I was looking over the PA lottery odds and payout table for the Pick 5 "Quinto" game, specifically for the second row "Boxed – 5 in any order – 5 distinct digits"
http://www.palottery.state.pa.us/Games/PICK-5/Prizes-Odds.aspx
where they list the odds as 1:833.33 and 120 winning combinations which works out to 0.12 %. What I am confused about is the math behind these odds..

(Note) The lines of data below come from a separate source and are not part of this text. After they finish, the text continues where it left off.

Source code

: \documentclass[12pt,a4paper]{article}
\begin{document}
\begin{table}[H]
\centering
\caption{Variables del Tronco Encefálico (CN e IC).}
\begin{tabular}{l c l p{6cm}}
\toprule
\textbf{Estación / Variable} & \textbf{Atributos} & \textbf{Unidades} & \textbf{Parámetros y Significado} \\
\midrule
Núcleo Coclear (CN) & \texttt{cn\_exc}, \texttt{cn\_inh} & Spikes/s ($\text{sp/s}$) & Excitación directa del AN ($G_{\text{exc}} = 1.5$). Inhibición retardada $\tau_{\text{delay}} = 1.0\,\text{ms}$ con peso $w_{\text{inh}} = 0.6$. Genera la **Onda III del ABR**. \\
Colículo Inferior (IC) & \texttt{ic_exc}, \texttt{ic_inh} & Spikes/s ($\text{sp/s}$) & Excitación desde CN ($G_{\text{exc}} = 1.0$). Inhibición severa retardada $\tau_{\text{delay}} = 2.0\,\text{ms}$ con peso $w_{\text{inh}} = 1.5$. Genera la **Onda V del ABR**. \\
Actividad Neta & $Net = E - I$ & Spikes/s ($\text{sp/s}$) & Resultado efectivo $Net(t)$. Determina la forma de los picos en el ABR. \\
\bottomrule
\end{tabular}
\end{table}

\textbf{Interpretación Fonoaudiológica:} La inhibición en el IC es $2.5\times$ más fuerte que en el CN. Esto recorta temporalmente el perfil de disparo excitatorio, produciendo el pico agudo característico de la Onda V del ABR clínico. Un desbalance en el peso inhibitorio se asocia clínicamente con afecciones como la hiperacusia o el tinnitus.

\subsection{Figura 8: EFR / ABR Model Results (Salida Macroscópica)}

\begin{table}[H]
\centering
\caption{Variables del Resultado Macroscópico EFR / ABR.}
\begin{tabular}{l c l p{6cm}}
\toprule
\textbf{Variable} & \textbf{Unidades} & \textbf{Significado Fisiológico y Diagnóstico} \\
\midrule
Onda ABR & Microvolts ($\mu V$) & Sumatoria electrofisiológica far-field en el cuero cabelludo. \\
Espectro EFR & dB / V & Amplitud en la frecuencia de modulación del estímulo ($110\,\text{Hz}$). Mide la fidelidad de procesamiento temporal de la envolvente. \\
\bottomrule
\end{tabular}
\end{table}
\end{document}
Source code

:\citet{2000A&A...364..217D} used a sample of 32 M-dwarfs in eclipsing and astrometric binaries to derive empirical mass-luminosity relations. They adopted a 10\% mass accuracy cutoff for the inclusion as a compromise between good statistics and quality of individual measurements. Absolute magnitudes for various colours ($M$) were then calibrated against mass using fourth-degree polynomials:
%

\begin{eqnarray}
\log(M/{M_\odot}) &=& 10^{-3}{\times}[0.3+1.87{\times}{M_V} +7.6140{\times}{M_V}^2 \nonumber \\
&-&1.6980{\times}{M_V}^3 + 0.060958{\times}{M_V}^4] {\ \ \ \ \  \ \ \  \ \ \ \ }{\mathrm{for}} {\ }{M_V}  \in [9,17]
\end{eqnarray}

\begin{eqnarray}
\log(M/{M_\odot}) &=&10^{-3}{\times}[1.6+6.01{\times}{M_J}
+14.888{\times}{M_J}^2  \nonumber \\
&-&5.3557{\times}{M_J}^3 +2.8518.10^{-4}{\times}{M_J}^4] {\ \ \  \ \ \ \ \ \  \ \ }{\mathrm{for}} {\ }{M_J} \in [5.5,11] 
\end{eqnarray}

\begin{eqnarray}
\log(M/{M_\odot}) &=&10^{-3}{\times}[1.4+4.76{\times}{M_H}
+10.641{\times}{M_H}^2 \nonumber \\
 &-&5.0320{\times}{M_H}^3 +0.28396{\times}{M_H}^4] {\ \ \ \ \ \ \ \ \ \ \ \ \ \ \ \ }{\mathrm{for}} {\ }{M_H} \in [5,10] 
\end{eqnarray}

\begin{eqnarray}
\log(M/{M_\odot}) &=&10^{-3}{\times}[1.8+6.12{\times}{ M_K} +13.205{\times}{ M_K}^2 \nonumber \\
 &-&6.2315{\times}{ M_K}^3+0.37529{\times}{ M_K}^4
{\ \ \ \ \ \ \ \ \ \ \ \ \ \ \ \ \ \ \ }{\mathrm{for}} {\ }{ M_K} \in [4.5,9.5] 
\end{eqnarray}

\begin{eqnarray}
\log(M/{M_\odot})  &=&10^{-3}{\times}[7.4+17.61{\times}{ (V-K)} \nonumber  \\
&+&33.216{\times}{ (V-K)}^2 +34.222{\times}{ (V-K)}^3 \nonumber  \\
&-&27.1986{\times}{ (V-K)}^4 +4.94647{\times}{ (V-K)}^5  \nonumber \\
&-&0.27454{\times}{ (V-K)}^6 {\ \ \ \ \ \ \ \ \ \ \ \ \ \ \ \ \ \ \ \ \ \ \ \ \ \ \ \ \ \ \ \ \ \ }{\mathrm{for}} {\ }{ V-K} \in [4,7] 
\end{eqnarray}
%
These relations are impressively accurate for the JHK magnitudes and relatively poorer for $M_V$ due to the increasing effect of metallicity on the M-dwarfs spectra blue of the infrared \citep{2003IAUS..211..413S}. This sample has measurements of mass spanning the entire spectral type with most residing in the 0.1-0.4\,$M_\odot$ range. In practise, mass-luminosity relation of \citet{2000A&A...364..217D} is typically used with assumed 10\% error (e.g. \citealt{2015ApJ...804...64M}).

For this game, you pick 5 distinct digits and can match them in any order to the 5 numbers drawn by the PA Lottery. There would be 252 ($_{ 10}C_{5}$) unique groups of five numbers that you can pick and 100,000 possible numbers that the PA Lottery can draw so shouldnt the probability be $\frac{252}{100000}$ or 0.252%?
Best Answer
Player picks $5$ different digits.
Lottery generates an ordered selection of $5$ digits (repeats are possible). Thus there are $100,000$ equally likely selections that the lottery might make.
In order for player to win, the lottery must pick the $5$ digits of the player in some order. There are $5!=120$ such ordered selections.
Thus the probability of winning is $\frac{120}{100000}=\frac{1}{833.333...}$. (Actually, I think this makes the odds of winning $1:832.333...$.)